Bayesian model updating and class selection of a wing-engine structure with nonlinear connections using nonlinear normal modes

2022 
Abstract This paper presents a Bayesian model updating and model class selection approach based on nonlinear normal modes (NNMs). The performance of the proposed approach is demonstrated on a conceptually simple wing-engine structure. Control-based continuation is exploited to measure experimentally the NNMs of the structure by tracking the phase quadrature condition between the structural response and single input excitation. A two-phase Bayesian model updating framework is implemented to estimate the joint posterior distribution of unknown model parameters: (1) at phase I, the effective Young’s modulus of a detailed linear finite element model and its estimation uncertainty are inferred from the data; (2) at phase II, a reduced-order model is obtained from the updated linear model using Craig-Bampton method, and coefficient parameters of structural nonlinearities are updated using the measured NNMs.
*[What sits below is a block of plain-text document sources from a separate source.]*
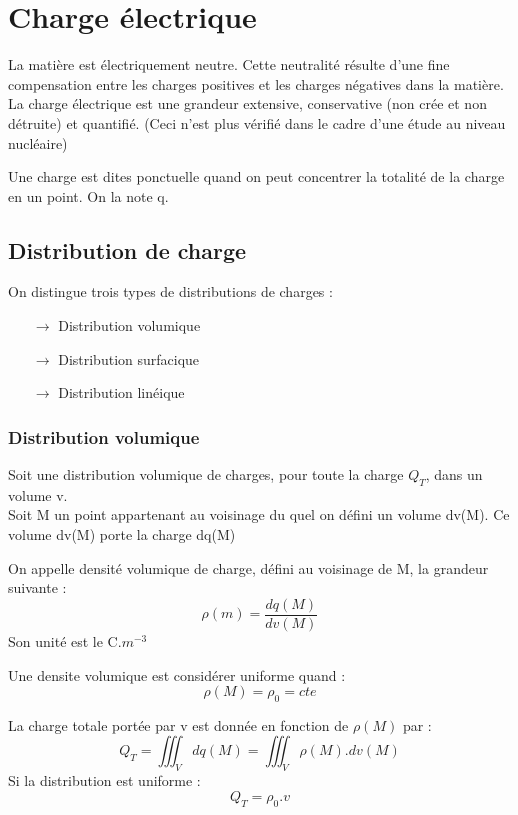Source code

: \chapter{Charge électrique}
\begin{de}
La matière est électriquement neutre. Cette neutralité résulte d'une fine compensation entre les charges positives et les charges négatives dans la matière.\\
La charge électrique est une grandeur extensive, conservative (non crée et non détruite) et quantifié. (Ceci n'est plus vérifié dans le cadre d'une étude au niveau nucléaire)
\end{de}
\begin{de}
Une charge est dites ponctuelle quand on peut concentrer la totalité de la charge en un point. On la note q.
\end{de}
\section{Distribution de charge}
On distingue trois types de distributions de charges :
\begin{itemize}
 \item[$\rightarrow$] Distribution volumique
 \item[$\rightarrow$] Distribution surfacique
 \item[$\rightarrow$] Distribution linéique
\end{itemize}
\subsection{Distribution volumique}
Soit une distribution volumique de charges, pour toute la charge $Q_T$, dans un volume v.\\
Soit M un point appartenant au voisinage du quel on défini un volume dv(M). Ce volume dv(M) porte la charge dq(M)
\begin{de}
On appelle densité volumique de charge, défini au voisinage de M, la grandeur suivante :
$$\rho(m) = \dfrac{dq(M)}{dv(M)}$$
Son unité est le C.$m^{-3}$
\end{de}
\begin{prop}
Une densite volumique est considérer uniforme quand : 
$$\rho(M) = \rho_0 = cte$$
\end{prop}
\begin{prop}
La charge totale portée par v est donnée en fonction de $\rho(M)$ par :
$$Q_T = \iiint_V dq(M) = \iiint_V \rho(M).dv(M)$$
Si la distribution est uniforme : 
$$Q_T = \rho_0.v$$
\end{prop}
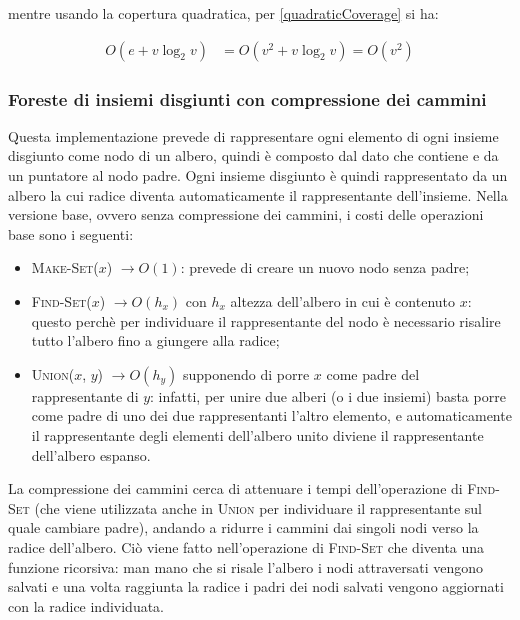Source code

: mentre usando la copertura quadratica, per \eqref{quadraticCoverage} si ha:

\begin{equation}
    \label{quadraticWUH}
    \begin{aligned}
        O(e+v\log_2v) & = O(v^2+ v\log_2v) = O(v^2)
    \end{aligned}
\end{equation}

\subsubsection{Foreste di insiemi disgiunti con compressione dei cammini}
Questa implementazione prevede di rappresentare ogni elemento di ogni insieme disgiunto
come nodo di un albero, quindi è composto dal dato che contiene e da un puntatore al nodo
padre. Ogni insieme disgiunto è quindi rappresentato da un albero la cui radice diventa
automaticamente il rappresentante dell'insieme. Nella versione base, ovvero senza compressione
dei cammini, i costi delle operazioni base sono i seguenti:

\begin{itemize}
    \item \textsc{Make-Set($x$)} $\rightarrow O(1)$: prevede di creare un nuovo nodo senza padre;
    \item \textsc{Find-Set($x$)} $\rightarrow O(h_x)$ con $h_x$ altezza dell'albero in cui è contenuto $x$:
          questo perchè per individuare il rappresentante del nodo è necessario risalire tutto l'albero
          fino a giungere alla radice;
    \item \textsc{Union($x$, $y$)} $\rightarrow O(h_y)$ supponendo di porre $x$ come padre del rappresentante
          di $y$: infatti, per unire due alberi (o i due insiemi) basta porre come padre di uno dei due rappresentanti
          l'altro elemento, e automaticamente il rappresentante degli elementi dell'albero unito diviene il
          rappresentante dell'albero espanso.
\end{itemize}

La compressione dei cammini cerca di attenuare i tempi dell'operazione di \textsc{Find-Set}
(che viene utilizzata anche in \textsc{Union} per individuare il rappresentante sul quale
cambiare padre), andando a ridurre i cammini dai singoli nodi verso la radice dell'albero.
Ciò viene fatto nell'operazione di \textsc{Find-Set} che diventa una funzione ricorsiva: man
mano che si risale l'albero i nodi attraversati vengono salvati e una volta raggiunta la radice
i padri dei nodi salvati vengono aggiornati con la radice individuata.\newline

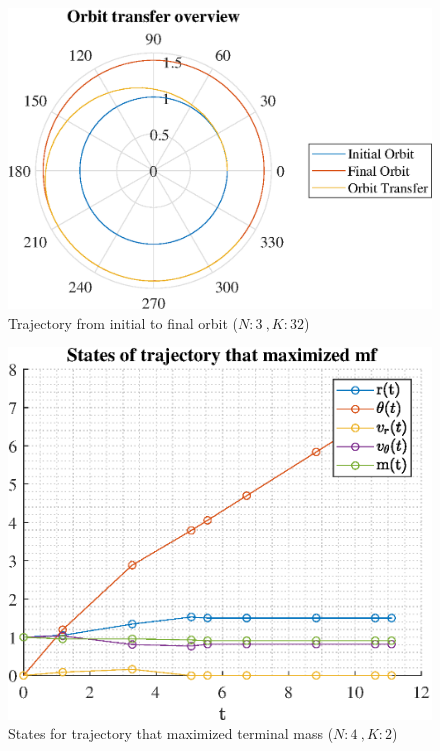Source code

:\documentclass[]{article}
\begin{document}
	\begin{figure}
		\centering
		\includegraphics[scale=0.75]{orbit_N3_K32_C3_mf.eps}
		\caption{Trajectory from initial to final orbit (\(N:3\ , K:32\))}
		\label{fig:orbit_N3_K32_C3_mf}
	\end{figure}
	\begin{figure}
		\centering
		\includegraphics[scale=0.75]{states_N4_K2_C3_mf.eps}
		\caption{States for trajectory that maximized terminal mass (\(N:4\ , K:2\))}
		\label{fig:states_N4_K2_C3_mf}
	\end{figure}
\end{document}
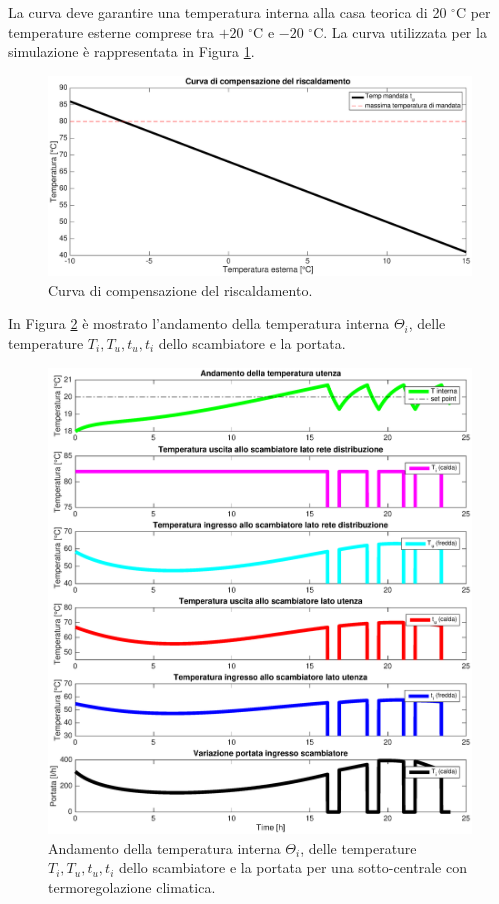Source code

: \documentclass[laurea,oneside,11pt]{USiena_tesiLM3}
\begin{document}
La curva deve garantire una temperatura interna alla casa teorica di 20 $^{\circ}$C  per temperature esterne comprese tra $+20$ $^{\circ}$C e $-20$ $^{\circ}$C. La curva  utilizzata per la simulazione è rappresentata in Figura \ref{fig:curva_comp}.
 
 \begin{figure}[!ht]
\centering
\includegraphics[width=\textwidth]{figure/curva_comp} 
\caption{Curva di compensazione del riscaldamento.}
\label{fig:curva_comp}
\end{figure}


In Figura \ref{fig:reg_climatica} è mostrato l'andamento della temperatura interna $\Theta_i$, delle temperature $T_i, T_u, t_u, t_i$ dello scambiatore e la portata.

\begin{figure}[!ht]
\centering
\includegraphics[width=\textwidth]{figure/reg_climatica} 
\caption{Andamento della temperatura interna $\Theta_i$, delle temperature $T_i, T_u, t_u, t_i$ dello scambiatore e la portata per una sotto-centrale con termoregolazione climatica.}
\label{fig:reg_climatica}
\end{figure}
\end{document}

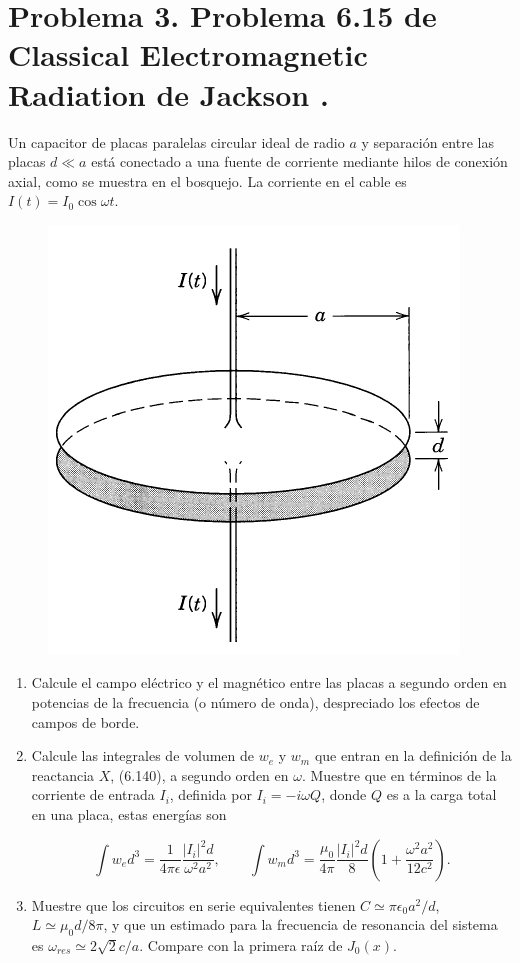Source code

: \documentclass[a4paper,11pt]{article}
\numberwithin{equation}{section}
\begin{document}
\newpage

\section{Problema 3. Problema 6.15 de Classical Electromagnetic Radiation
de Jackson \cite{jackson}.}

Un capacitor de placas paralelas circular ideal de radio $a$ y separación entre 
las placas $d \ll a$ está conectado a una fuente de corriente mediante hilos de 
conexión axial, como se muestra en el bosquejo. La corriente en el cable es 
$I(t) = I_0\cos{\omega t}$.

\begin{figure}[H]
 \center 
 \includegraphics[scale=0.5]{problema3fig1}
\end{figure}

\begin{enumerate}[label=\textbf{(\alph*)}]
\item Calcule el campo eléctrico y el magnético entre las placas a segundo orden 
en potencias de la frecuencia (o número de onda), despreciado los efectos de campos 
de borde.
\item Calcule las integrales de volumen de $w_e$ y $w_m$ que entran en la definición 
de la reactancia $X$, (6.140), a segundo orden en $\omega$. Muestre que en términos 
de la corriente de entrada $I_i$, definida por $I_i = - i\omega Q$, donde $Q$ es 
a la carga total en una placa, estas energías son 

$$
\int w_e d^3 = \frac{1}{4\pi\epsilon}\frac{|I_i|^2d}{\omega^2 a^2}, \qquad 
\int w_m d^3 = \frac{\mu_0}{4\pi}\frac{|I_i|^2d}{8}\left(1 +
\frac{\omega^2 a^2}{12c^2} \right).
$$
\item Muestre que los circuitos en serie equivalentes tienen $C \simeq \pi\epsilon_0 
a^2/d$, $L \simeq \mu_0d/8\pi$, y que un estimado para la frecuencia de resonancia 
del sistema es $\omega_{res} \simeq 2\sqrt{2}c/a$. Compare con la primera raíz 
de $J_0(x)$.
\end{enumerate}
\end{document}

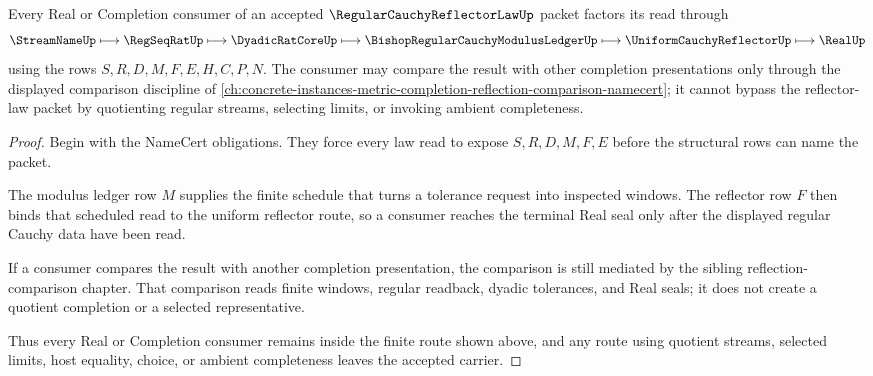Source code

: \begin{theorem}
\label{thm:regular-cauchy-reflector-law-completion-consumer}
Every Real or Completion consumer of an accepted $\RegularCauchyReflectorLawUp$ packet factors its read through
$$
\StreamNameUp \longmapsto \RegSeqRatUp \longmapsto \DyadicRatCoreUp \longmapsto \BishopRegularCauchyModulusLedgerUp \longmapsto \UniformCauchyReflectorUp \longmapsto \RealUp
$$
using the rows $S,R,D,M,F,E,H,C,P,N$. The consumer may compare the result with other completion presentations only through the displayed comparison discipline of \autoref{ch:concrete-instances-metric-completion-reflection-comparison-namecert}; it cannot bypass the reflector-law packet by quotienting regular streams, selecting limits, or invoking ambient completeness.
\end{theorem}
\begin{proof}
Begin with the NameCert obligations. They force every law read to expose $S,R,D,M,F,E$ before the structural rows can name the packet.

The modulus ledger row $M$ supplies the finite schedule that turns a tolerance request into inspected windows. The reflector row $F$ then binds that scheduled read to the uniform reflector route, so a consumer reaches the terminal Real seal only after the displayed regular Cauchy data have been read.

If a consumer compares the result with another completion presentation, the comparison is still mediated by the sibling reflection-comparison chapter. That comparison reads finite windows, regular readback, dyadic tolerances, and Real seals; it does not create a quotient completion or a selected representative.

Thus every Real or Completion consumer remains inside the finite route shown above, and any route using quotient streams, selected limits, host equality, choice, or ambient completeness leaves the accepted carrier.
\end{proof}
Five different model classes representing different nonlinear functions are investigated, and their Bayesian evidence are compared to reveal the most plausible model. The obtained model is used to predict NNMs by propagating uncertainties of parameters and error function. Good agreement is observed between model-predicted and experimentally identified NNMs, which verifies the effectiveness of the proposed approach for nonlinear model updating and model class selection.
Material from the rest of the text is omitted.